Although the overall healing rate after the LIFT procedure was lower than the other two procedures; the average healing time after LIFT was significantly shorter than the modified Parks technique and seton placement. The time to complete healing after LIFT was approximately 4 weeks, whereas it was around 6 weeks after the modified Parks technique and 8 weeks after seton placement. This observation is quite reasonable since no large perianal wounds are left after the LIFT technique, unlike the other two procedures in which the extra-sphincteric portion of the fistula tract is laid open or excised, leaving a sizable perianal wound to heal.

Fecal incontinence was recorded in around 5% of patients after seton placement or modified Parks technique whereas none of the patients who underwent LIFT experienced any continence impairment in agreement with the published literature [17, 27]. The FI recorded in our study was of minor grade and transient since all patients recovered full continence state at 3 months postoperatively.

Although the nature of the modified Parks technique and two-stage seton may increase the risk of FI, the actual incidence of incontinence was quite low as only two of more than 40 patients developed minor incontinence. The low rate of FI after the modified Parks technique and two-stage seton was in line with previous studies on the two techniques [9,10,11, 28, 29]. The minimal alteration in continence can be explained that in the modified Parks technique only the internal anal sphincter is divided but not the external sphincter. It is worthy to note that the recommended treatment of simple intersphincteric anal fistula is fistulotomy which also entails division of the internal anal sphincter [30]. The division of the internal sphincter may be associated with a minor degree of incontinence in 5–14% of cases which is usually transient and resolves spontaneously [31]. On the other hand, in two-stage seton the seton is allowed to divide through the anal sphincter muscles gradually and slowly to downstage the fistula tract while permitting fibrosis to develop and prevent gapping of the sphincter muscles and thus avoiding incontinence. This is different from the tight cutting seton that cuts through the sphincter fibers more quickly, omitting the need for a second stage, yet increasing patients’ discomfort and the risk of FI substantially [32].
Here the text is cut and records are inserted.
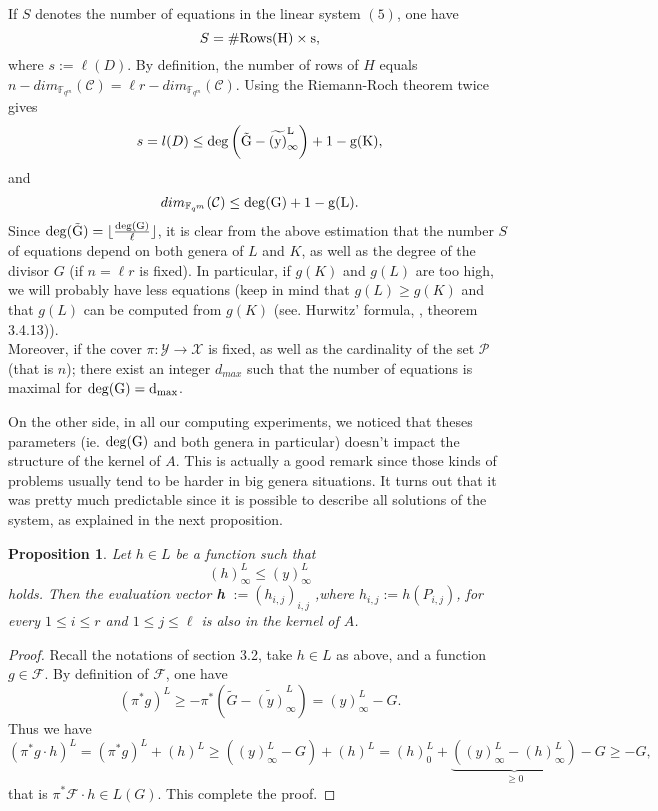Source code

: \documentclass[10pt]{article}
\newtheorem{prop1}{Proposition}[]
\newcommand{\s}{\vspace{0.3cm}}
\newcommand{\cd}{\cdot}
\newcommand{\fqm}{\mathbb{F}_{q^m}}
\newcommand{\X}{\mathcal{X}}
\newcommand{\Y}{\mathcal{Y}}
\newcommand{\PR}{\mathcal{P}}
\begin{document}
\s 

If $S$ denotes the number of equations in the linear system $(5)$, one have 
\[S = \#\rm{Rows}(H) \times s,\]
where $s := \ell(D)$. By definition, the number of rows of $H$ equals $n-dim_{\fqm}(\mathcal{C})= \ell r - dim_{\fqm}(\mathcal{C})$. Using the Riemann-Roch theorem  twice gives 
\[s = l(D) \leq \rm{deg}\left(\tilde{G}-\widetilde{(y)}^L_{\infty}\right) +1 - g(K) ,\]
and
\[dim_{\fqm}(\mathcal{C}) \leq \rm{deg}(G)+1-g(L).\]
Since $\rm{deg}(\tilde{G}) = \lfloor \frac{\rm{deg}(G)}{\ell} \rfloor$, it is clear from the above estimation that the number $S$ of equations depend on both genera of $L$ and $K$, as well as the degree of the divisor $G$ (if $n=\ell r$ is fixed). In particular, if $g(K)$ and $g(L)$ are too high, we will probably have less equations (keep in mind that $g(L) \geq g(K)$ and that $g(L)$ can be computed from $g(K)$ (see. Hurwitz' formula, \cite{Sti}, theorem 3.4.13)). \\
Moreover, if the cover $\pi : \Y \rightarrow \X$ is fixed, as well as the cardinality of the set $\PR$ (that is $n$); there exist an integer $d_{max}$ such that the number of equations is maximal for $\rm{deg}(G)=d_{max}$. 

\s

On the other side, in all our computing experiments, we noticed that theses parameters (ie. $\rm{deg}(G)$ and both genera in particular) doesn't impact the structure of the kernel of $A$. This is actually a good remark since those kinds of problems usually tend to be harder in big genera situations. It turns out that it was pretty much predictable since it is possible to describe all solutions of the system, as explained in the next proposition. 

\s

\begin{prop1} \label{othersolutions}
Let $h \in L$ be a function such that 
\[ (h)^L_{\infty} \leq (y)^L_{\infty}\]
holds. Then the evaluation vector \textbf{h} $ := (h_{i,j})_{i,j}$ ,where $h_{i,j} := h(P_{i,j})$, for every $1 \leq i \leq r$ and $1 \leq j \leq \ell$ is also in the kernel of $A$.
\end{prop1}

\s

\begin{proof}
Recall the notations of section 3.2, take $h \in L$ as above, and a function $g \in \mathcal{F}$. By definition of $\mathcal{F}$, one have 
\[(\pi^*g)^L \geq -\pi^*\left(\tilde{G}-\widetilde{(y)}^L_{\infty}\right) = (y)^L_{\infty} - G.\]
Thus we have 
\[(\pi^*g \cd h)^L = (\pi^*g)^L  + (h)^L \geq  ((y)^L_{\infty} - G)+(h)^L = (h)^L_0 + \underbrace{((y)^L_{\infty}-(h)^L_{\infty})}_{\geq 0} - G \geq -G,\]
that is $\pi^*\mathcal{F}\cd h \in L(G)$. This complete the proof.

\end{proof}
\end{document}
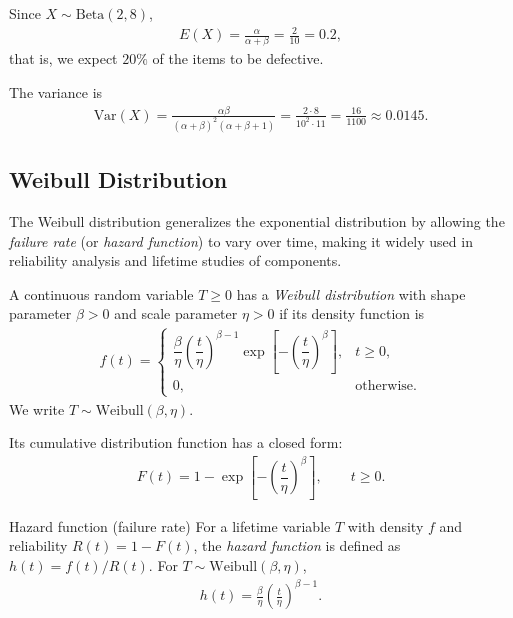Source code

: \begin{solucion}
Since $X \sim \text{Beta}(2,8)$,
\begin{align}
 E(X) = \frac{\alpha}{\alpha+\beta} = \frac{2}{10} = 0.2,
\end{align}
that is, we expect $20\%$ of the items to be defective.

The variance is
\begin{align}
 \text{Var}(X) = \frac{\alpha\beta}{(\alpha+\beta)^2(\alpha+\beta+1)}
 = \frac{2\cdot 8}{10^2 \cdot 11} = \frac{16}{1100} \approx 0.0145.
\end{align}
\end{solucion}

\subsection{Weibull Distribution}

The Weibull distribution generalizes the exponential distribution by allowing the
\emph{failure rate} (or \emph{hazard function}) to vary over time, making it widely used
in reliability analysis and lifetime studies of components.

\begin{definicion}
A continuous random variable $T \geq 0$ has a \emph{Weibull distribution} with shape
parameter $\beta > 0$ and scale parameter $\eta > 0$ if its density function is
\begin{align}
 \label{eq:2.8.18}
 f(t) =
 \begin{cases}
  \dfrac{\beta}{\eta}\left(\dfrac{t}{\eta}\right)^{\beta-1}
  \exp\!\left[-\left(\dfrac{t}{\eta}\right)^{\beta}\right], & t \geq 0, \\
  0, & \text{otherwise.}
 \end{cases}
\end{align}
We write $T \sim \text{Weibull}(\beta,\eta)$.
\end{definicion}

Its cumulative distribution function has a closed form:
\begin{align}
 \label{eq:2.8.19}
 F(t) = 1 - \exp\!\left[-\left(\dfrac{t}{\eta}\right)^{\beta}\right], \qquad t \geq 0.
\end{align}

{Hazard function (failure rate)} For a lifetime variable $T$ with density $f$ and
reliability $R(t) = 1 - F(t)$, the \emph{hazard function} is defined as $h(t) =
f(t)/R(t)$. For $T \sim \text{Weibull}(\beta,\eta)$,
\begin{align}
 \label{eq:2.8.20}
 h(t) = \frac{\beta}{\eta}\left(\frac{t}{\eta}\right)^{\beta-1}.
\end{align}

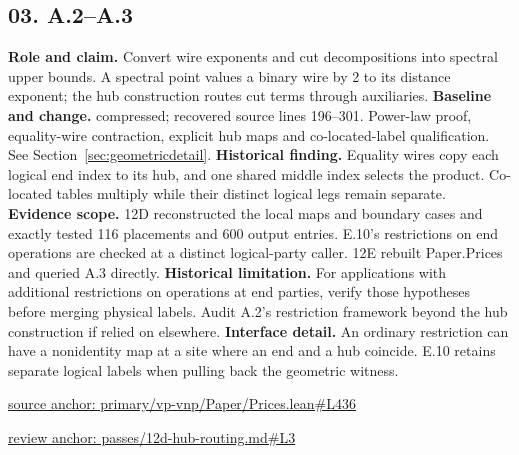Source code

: \documentclass[11pt,letterpaper]{article}
\theoremstyle{definition}\newtheorem{definition}[theorem]{Definition}\newtheorem{example}[theorem]{Example}
\theoremstyle{remark}\newtheorem{remark}[theorem]{Remark}
\begin{document}
\subsection*{03. A.2–A.3}
\textbf{Role and claim.} Convert wire exponents and cut decompositions into spectral upper bounds. A spectral point values a binary wire by 2 to its distance exponent; the hub construction routes cut terms through auxiliaries.
\textbf{Baseline and change.} compressed; recovered source lines 196--301. Power-law proof, equality-wire contraction, explicit hub maps and co-located-label qualification. See Section~\ref{sec:geometricdetail}.
\textbf{Historical finding.} Equality wires copy each logical end index to its hub, and one shared middle index selects the product. Co-located tables multiply while their distinct logical legs remain separate.
\textbf{Evidence scope.} 12D reconstructed the local maps and boundary cases and exactly tested 116 placements and 600 output entries. E.10's restrictions on end operations are checked at a distinct logical-party caller. 12E rebuilt Paper.Prices and queried A.3 directly.
\textbf{Historical limitation.} For applications with additional restrictions on operations at end parties, verify those hypotheses before merging physical labels. Audit A.2's restriction framework beyond the hub construction if relied on elsewhere.
\textbf{Interface detail.} An ordinary restriction can have a nonidentity map at a site where an end and a hub coincide. E.10 retains separate logical labels when pulling back the geometric witness.
\par\href{https://github.com/nousentllc/VP-VNP-Review/blob/8a7976933b6b2b4ffda1ad3a0dfb5fc6b6f023e8/primary/vp-vnp/Paper/Prices.lean\#L436}{source anchor: primary/vp-vnp/Paper/Prices.lean\#L436}
\par\href{https://github.com/nousentllc/VP-VNP-Review/blob/8a7976933b6b2b4ffda1ad3a0dfb5fc6b6f023e8/passes/12d-hub-routing.md\#L3}{review anchor: passes/12d-hub-routing.md\#L3}
\goodbreak
\end{document}
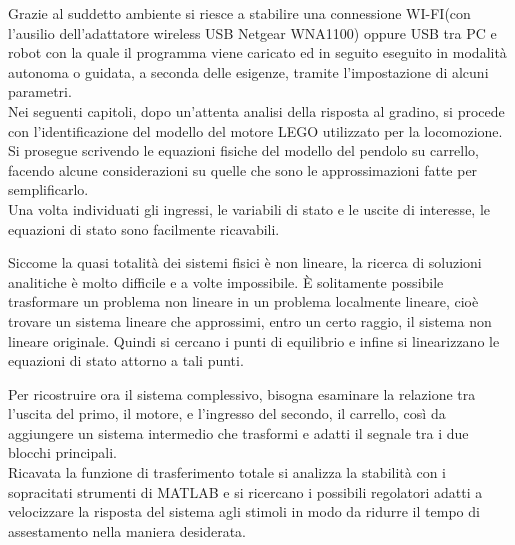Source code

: Grazie al suddetto ambiente si riesce a stabilire una connessione WI-FI(con l'ausilio dell'adattatore wireless USB Netgear WNA1100) oppure USB tra PC e robot con la quale il programma viene caricato ed in seguito eseguito in modalità autonoma o guidata, a seconda delle esigenze, tramite l'impostazione di alcuni parametri.\\

Nei seguenti capitoli, dopo un'attenta analisi della risposta al gradino, si procede con l'identificazione del modello del motore LEGO utilizzato per la locomozione.\\
Si prosegue scrivendo le equazioni fisiche del modello del pendolo su carrello, facendo alcune considerazioni su quelle che sono le approssimazioni fatte per semplificarlo.\\
Una volta individuati gli ingressi, le variabili di stato e le uscite di interesse, le equazioni di stato sono facilmente ricavabili.

Siccome la quasi totalità dei sistemi fisici è non lineare, la ricerca di soluzioni analitiche è molto difficile e a volte impossibile. È solitamente possibile trasformare un problema non lineare in un problema localmente lineare, cioè trovare un sistema lineare che approssimi, entro un certo raggio, il sistema non lineare originale.
Quindi si cercano i punti di equilibrio e infine si linearizzano le equazioni di stato attorno a tali punti.

Per ricostruire ora il sistema complessivo, bisogna esaminare la relazione tra l'uscita del primo, il motore, e l'ingresso del secondo, il carrello, così da aggiungere un sistema intermedio che trasformi e adatti il segnale tra i due blocchi principali.\\
Ricavata la funzione di trasferimento totale si analizza la stabilità con i sopracitati strumenti di MATLAB e si ricercano  i possibili regolatori adatti a velocizzare la risposta del sistema agli stimoli in modo da ridurre il tempo di assestamento nella maniera desiderata.\\



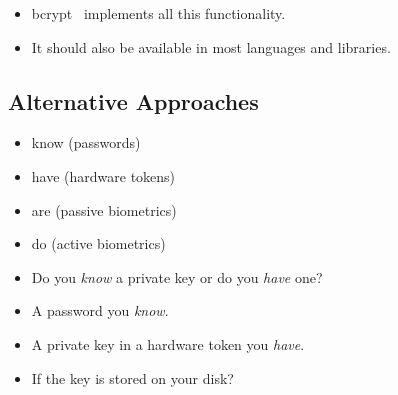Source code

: \begin{frame}
  \begin{example}
    \begin{itemize}
      \item bcrypt~\cite{bcrypt} implements all this functionality.
      \item It should also be available in most languages and libraries.
    \end{itemize}
  \end{example}
\end{frame}

\subsection{Alternative Approaches}

\begin{frame}
  \begin{example}
    \begin{itemize}
      \item know (passwords)
      \item have (hardware tokens)
      \item are (passive biometrics)
      \item do (active biometrics)
    \end{itemize}
  \end{example}

  \pause{}

  \begin{remark}
    \begin{itemize}
      \item Do you \emph{know} a private key or do you \emph{have} one?
      \item A password you \emph{know}.
      \item A private key in a hardware token you \emph{have}.
      \item If the key is stored on your disk?
    \end{itemize}
  \end{remark}
\end{frame}

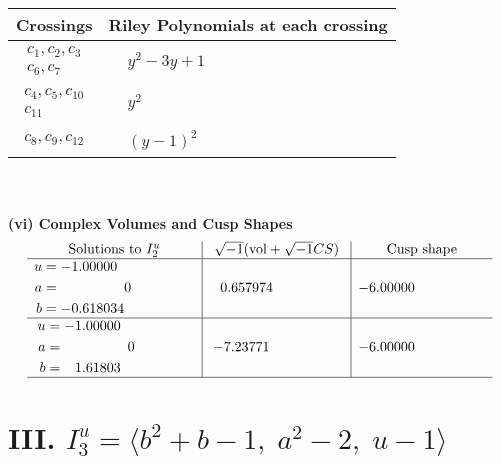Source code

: \documentclass[1p]{elsarticle_modified}
\theoremstyle{definition}
\newcommand{\I}{\sqrt{-1}}
\begin{document}
\begin{tabular}{m{50pt}|m{274pt}}
Crossings & \hspace{64pt}Riley Polynomials at each crossing \\
\hline $$\begin{aligned}c_{1},c_{2},c_{3}\\c_{6},c_{7}\end{aligned}$$&$\begin{aligned}
&y^2-3 y+1
\end{aligned}$\\
\hline $$\begin{aligned}c_{4},c_{5},c_{10}\\c_{11}\end{aligned}$$&$\begin{aligned}
&y^2
\end{aligned}$\\
\hline $$\begin{aligned}c_{8},c_{9},c_{12}\end{aligned}$$&$\begin{aligned}
&(y-1)^2
\end{aligned}$\\
\hline
\end{tabular}\\~\\
\newpage\flushleft \textbf{(vi) Complex Volumes and Cusp Shapes}
$$\begin{array}{c|c|c}  
\text{Solutions to }I^u_{2}& \I (\text{vol} + \sqrt{-1}CS) & \text{Cusp shape}\\
 \hline 
\begin{aligned}
u &= -1.00000\phantom{ +0.000000I} \\
a &= \phantom{-0.000000 } 0 \\
b &= -0.618034\phantom{ +0.000000I}\end{aligned}
 & \phantom{-}0.657974\phantom{ +0.000000I} & -6.00000\phantom{ +0.000000I} \\ \hline\begin{aligned}
u &= -1.00000\phantom{ +0.000000I} \\
a &= \phantom{-0.000000 } 0 \\
b &= \phantom{-}1.61803\phantom{ +0.000000I}\end{aligned}
 & -7.23771\phantom{ +0.000000I} & -6.00000\phantom{ +0.000000I}\\
 \hline 
 \end{array}$$\newpage\newpage\renewcommand{\arraystretch}{1}
\centering \section*{III. $I^u_{3}= \langle b^2+b-1,\;a^2-2,\;u-1 \rangle$}
\end{document}
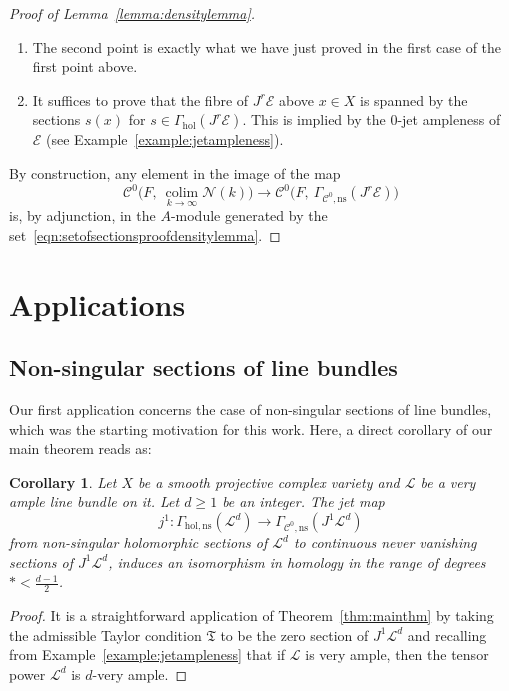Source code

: \documentclass[a4paper]{amsart}
\newcommand{\cE}{\mathcal E}
\newcommand{\cC}{\mathcal C}
\newcommand{\cN}{\mathcal N}
\newcommand{\cL}{\mathcal L}
\newcommand{\fT}{\mathfrak T}
\newcommand{\lra}{\longrightarrow}
\DeclareMathOperator*{\colim}{colim}
\theoremstyle{plain}
\newtheorem{corollary}[theorem]{Corollary}
\theoremstyle{definition}
\newcommand{\Gammahol}{\Gamma_{\mathrm{hol}}}
\begin{document}
\begin{proof}[Proof of Lemma~\ref{lemma:densitylemma}]
\begin{enumerate}
    \item The second point is exactly what we have just proved in the first case of the first point above.
    \item It suffices to prove that the fibre of $J^r\cE$ above $x\in X$ is spanned by the sections $s(x)$ for $s \in \Gammahol(J^r\cE)$. This is implied by the $0$-jet ampleness of $\cE$ (see Example~\ref{example:jetampleness}).
\end{enumerate}
By construction, any element in the image of the map
\[
    \cC^0\big(F, \ \colim\limits_{k \to \infty} \cN(k)\big) \lra \cC^0\big(F, \ \Gamma_{\cC^0, \mathrm{ns}}\left(J^r\cE\right)  \big)
\]
is, by adjunction, in the $A$-module generated by the set~\eqref{eqn:setofsectionsproofdensitylemma}.
\end{proof}


\section{Applications}
\label{section:app}

\subsection{Non-singular sections of line bundles}

Our first application concerns the case of non-singular sections of line bundles, which was the starting motivation for this work. Here, a direct corollary of our main theorem reads as:

\begin{corollary}\label{cor:nonsingularsectionslinebundle}
Let $X$ be a smooth projective complex variety and $\cL$ be a very ample line bundle on it. Let $d \geq 1$ be an integer. The jet map
\[
    j^1 \colon \Gamma_{\mathrm{hol, ns}}\left( \cL^d \right) \lra \Gamma_{\cC^0, \mathrm{ns}}\left( J^1\cL^d \right)
\]
from non-singular holomorphic sections of $\cL^d$ to continuous never vanishing sections of $J^1\cL^d$, induces an isomorphism in homology in the range of degrees $* < \frac{d-1}{2}$.
\end{corollary}
\begin{proof}
It is a straightforward application of Theorem~\ref{thm:mainthm} by taking the admissible Taylor condition $\fT$ to be the zero section of $J^1\cL^d$ and recalling from Example~\ref{example:jetampleness} that if $\cL$ is very ample, then the tensor power $\cL^d$ is $d$-very ample.
\end{proof}
\end{document}
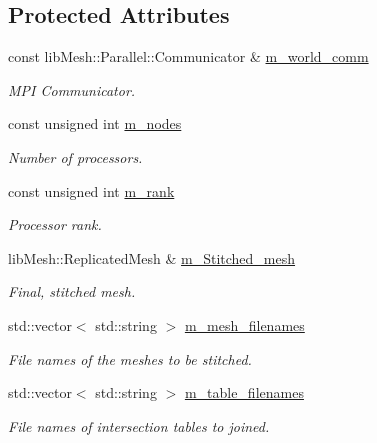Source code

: \subsection*{Protected Attributes}
\begin{DoxyCompactItemize}
\item 
const lib\+Mesh\+::\+Parallel\+::\+Communicator \& \hyperlink{classcarl_1_1_stitch___meshes_a7a19535c9488135f3fb68f18a04a9442}{m\+\_\+world\+\_\+comm}
\begin{DoxyCompactList}\small\item\em M\+P\+I Communicator. \end{DoxyCompactList}\item 
const unsigned int \hyperlink{classcarl_1_1_stitch___meshes_a9e20d5781074c285506605f0af1d024b}{m\+\_\+nodes}
\begin{DoxyCompactList}\small\item\em Number of processors. \end{DoxyCompactList}\item 
const unsigned int \hyperlink{classcarl_1_1_stitch___meshes_a50b57beb1d6c0688641a52a9156b8dd2}{m\+\_\+rank}
\begin{DoxyCompactList}\small\item\em Processor rank. \end{DoxyCompactList}\item 
lib\+Mesh\+::\+Replicated\+Mesh \& \hyperlink{classcarl_1_1_stitch___meshes_abebb40f413d1dbce1d74f9280e978ed7}{m\+\_\+\+Stitched\+\_\+mesh}
\begin{DoxyCompactList}\small\item\em Final, stitched mesh. \end{DoxyCompactList}\item 
std\+::vector$<$ std\+::string $>$ \hyperlink{classcarl_1_1_stitch___meshes_afc9fe061a29560f4807ed560409eb374}{m\+\_\+mesh\+\_\+filenames}
\begin{DoxyCompactList}\small\item\em File names of the meshes to be stitched. \end{DoxyCompactList}\item 
std\+::vector$<$ std\+::string $>$ \hyperlink{classcarl_1_1_stitch___meshes_a45f392e103d8b859857981971165dc0d}{m\+\_\+table\+\_\+filenames}
\begin{DoxyCompactList}\small\item\em File names of intersection tables to joined. \end{DoxyCompactList}\item 

\end{DoxyCompactItemize}
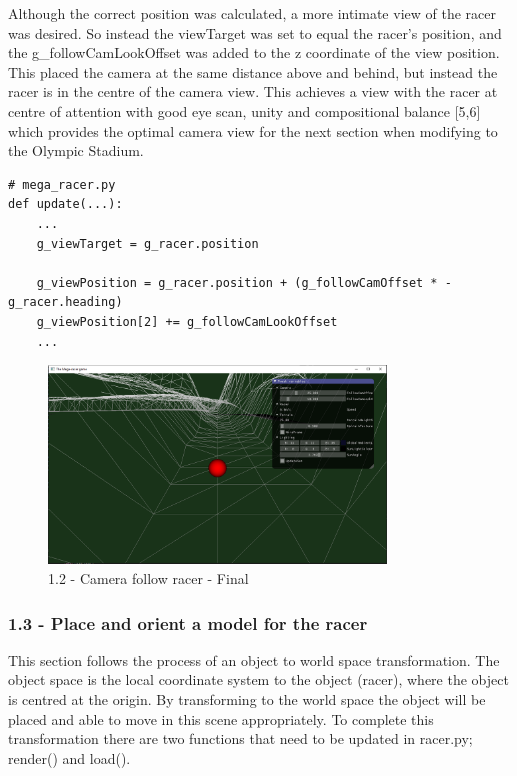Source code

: \documentclass[a4 paper, 12pt]{article}
\begin{document}
Although the correct position was calculated, a more intimate view of the racer was desired. So instead the viewTarget was set to equal the racer's position, and the g\_followCamLookOffset was added to the z coordinate of the view position. This placed the camera at the same distance above and behind, but instead the racer is in the centre of the camera view. This achieves a view with the racer at centre of attention with good eye scan, unity and compositional balance [5,6] which provides the optimal camera view for the next section when modifying to the Olympic Stadium.
    \begin{lstlisting}
# mega_racer.py
def update(...):
    ...
    g_viewTarget = g_racer.position

    g_viewPosition = g_racer.position + (g_followCamOffset * -g_racer.heading)
    g_viewPosition[2] += g_followCamLookOffset
    ...
    \end{lstlisting}

    \begin{figure} [H]
        \centering
        \includegraphics[width=0.8\textwidth, frame]
            {./images/mega_racer/1.2_b.PNG}
        \caption{1.2 - Camera follow racer - Final}
    \end{figure}  


\subsubsection{1.3 - Place and orient a model for the racer}
This section follows the process of an object to world space transformation. The object space is the local coordinate system to the object (racer), where the object is centred at the origin. By transforming to the world space the object will be placed and able to move in this scene appropriately. To complete this transformation there are two functions that need to be updated in racer.py; render() and load(). 
\end{document}

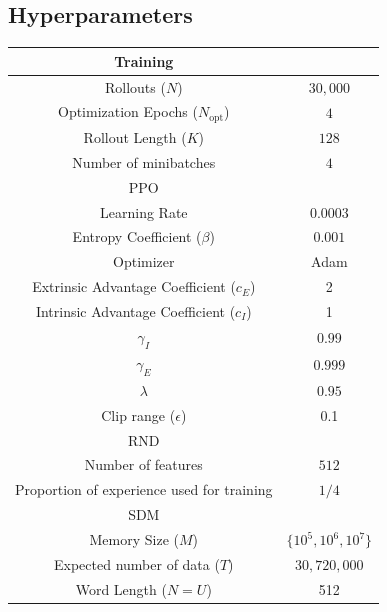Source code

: \documentclass[journal, onecolumn, 12pt, draftclsnofoot]{IEEEtran}
\begin{document}
	\newpage
	\begin{appendices}
		\section{Hyperparameters}
		\label{app:hyperparameters}
		\begin{table}[ht]
		\centering
		\label{tbl:hyperparameters}
		\begin{tabular}{c |c}
			\hline
			Training & \\
			\hline
			Rollouts ($N$) & $30,000$ \\
			Optimization Epochs ($N_\text{opt}$) &  $4$\\
			Rollout Length ($K$) & $128$ \\
			Number of minibatches & $4$ \\
			\hline \hline
			PPO & \\
			\hline
			Learning Rate & $0.0003$ \\
			Entropy Coefficient ($\beta$) & $0.001$ \\
			Optimizer & Adam \\
			Extrinsic Advantage Coefficient ($c_E$) & 2 \\
			Intrinsic Advantage Coefficient ($c_I$) & 1 \\
			$\gamma_I$ & $0.99$ \\
			$\gamma_E$ & $0.999$ \\
			$\lambda$ & $0.95$ \\
			Clip range ($\epsilon$) & 0.1\\
			\hline \hline
			RND & \\
			\hline
			Number of features & $512$ \\
			Proportion of experience used for training & $1/4$ \\
			\hline \hline
			SDM & \\
			\hline
			Memory Size ($M$) & $\{10^5, 10^6, 10^7 \}$ \\
			Expected number of data ($T$) & $30,720,000$ \\
			Word Length ($N = U$) & 512\\
		\end{tabular}
		\end{table}

	\end{appendices}
	\null
  \thispagestyle{empty}%
  \newpage
	\null
\end{document}
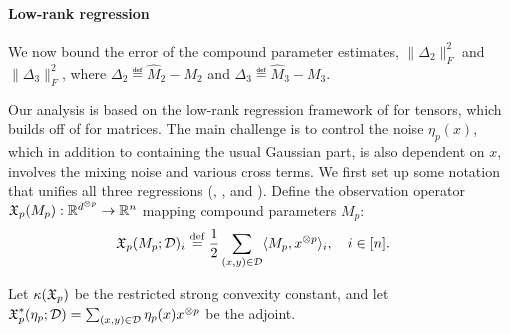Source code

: \paragraph{Low-rank regression}
\vspace{-0.5em}
We now bound the error of
the compound parameter estimates,
$\|\Delta_2\|_F^2$ and $\|\Delta_3\|_F^2$,
where $\Delta_2 \eqdef \hat M_2 - M_2$
and $\Delta_3 \eqdef \hat M_3 - M_3$.

Our analysis is based on the low-rank regression framework of
\citet{Tomioka2011} for tensors, which builds off of
\citet{NegahbanWainwright2009} for matrices.
The main challenge is to control the noise $\eta_p(x)$,
which in addition to containing the usual Gaussian part, is also dependent on
$x$, involves the mixing noise and various cross terms.
We first set up some notation that unifies all three regressions (, , and ).
Define the observation operator $\operatorname{\mathfrak{X}}_p(M_p) : \mathbb{R}^{d^{\otimes p}} \to \mathbb{R}^{n}$
mapping compound parameters $M_p$:
\begin{align}
\operatorname{\mathfrak{X}}_p(M_p; \mathcal{D})_i &\stackrel{\rm def}{=} \frac12 \sum_{(x,y) \in \mathcal{D}} \langle M_p, x^{\otimes p} \rangle_i, \quad i  \in [n].
\end{align}

Let $\kappa(\operatorname{\mathfrak{X}}_p)$ be the restricted strong convexity constant,
and let $\operatorname{\mathfrak{X}}^*_p(\eta_p; \mathcal{D}) = \sum_{(x,y) \in \mathcal{D}} \eta_p(x) x^{\otimes p}$
be the adjoint.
This study was conducted as a pilot study because it included only 10% of the sample size required for the full-scale study which exceeded 500 patients and thus requires a larger multicenter study. The present study included 10% of patients to examine the feasibility of conducting the trial and to assess the preliminary outcomes of the three procedures that need to be reproduced and ascertained in a larger trial.

Limitations of the present trial include being a single-center pilot study that entailed a small number of patients. Given the pilot nature of this trial, the interpretation of its results should be made with caution. Follow-up was rather short and thus longer follow-up is needed to ascertain the long-term results of each procedure. The assessment of the continence state postoperatively was based on clinical symptoms score only without objective assessment of the anal sphincter tone with anal manometry. The preliminary conclusions of the current trial may warrant conducting larger multicenter studies, comparing the outcome of the modified Parks procedure with other established operations for anal fistula with longer follow-up.

Conclusions

There was a significant difference in healing rates after the three procedures as the modified Parks technique achieved the highest success rate followed by two-stage seton and then the LIFT procedure. Time to complete healing after LIFT was significantly shorter than modified Parks technique and two-stage seton. The three procedures achieved similar quality of life, and complications on follow-up.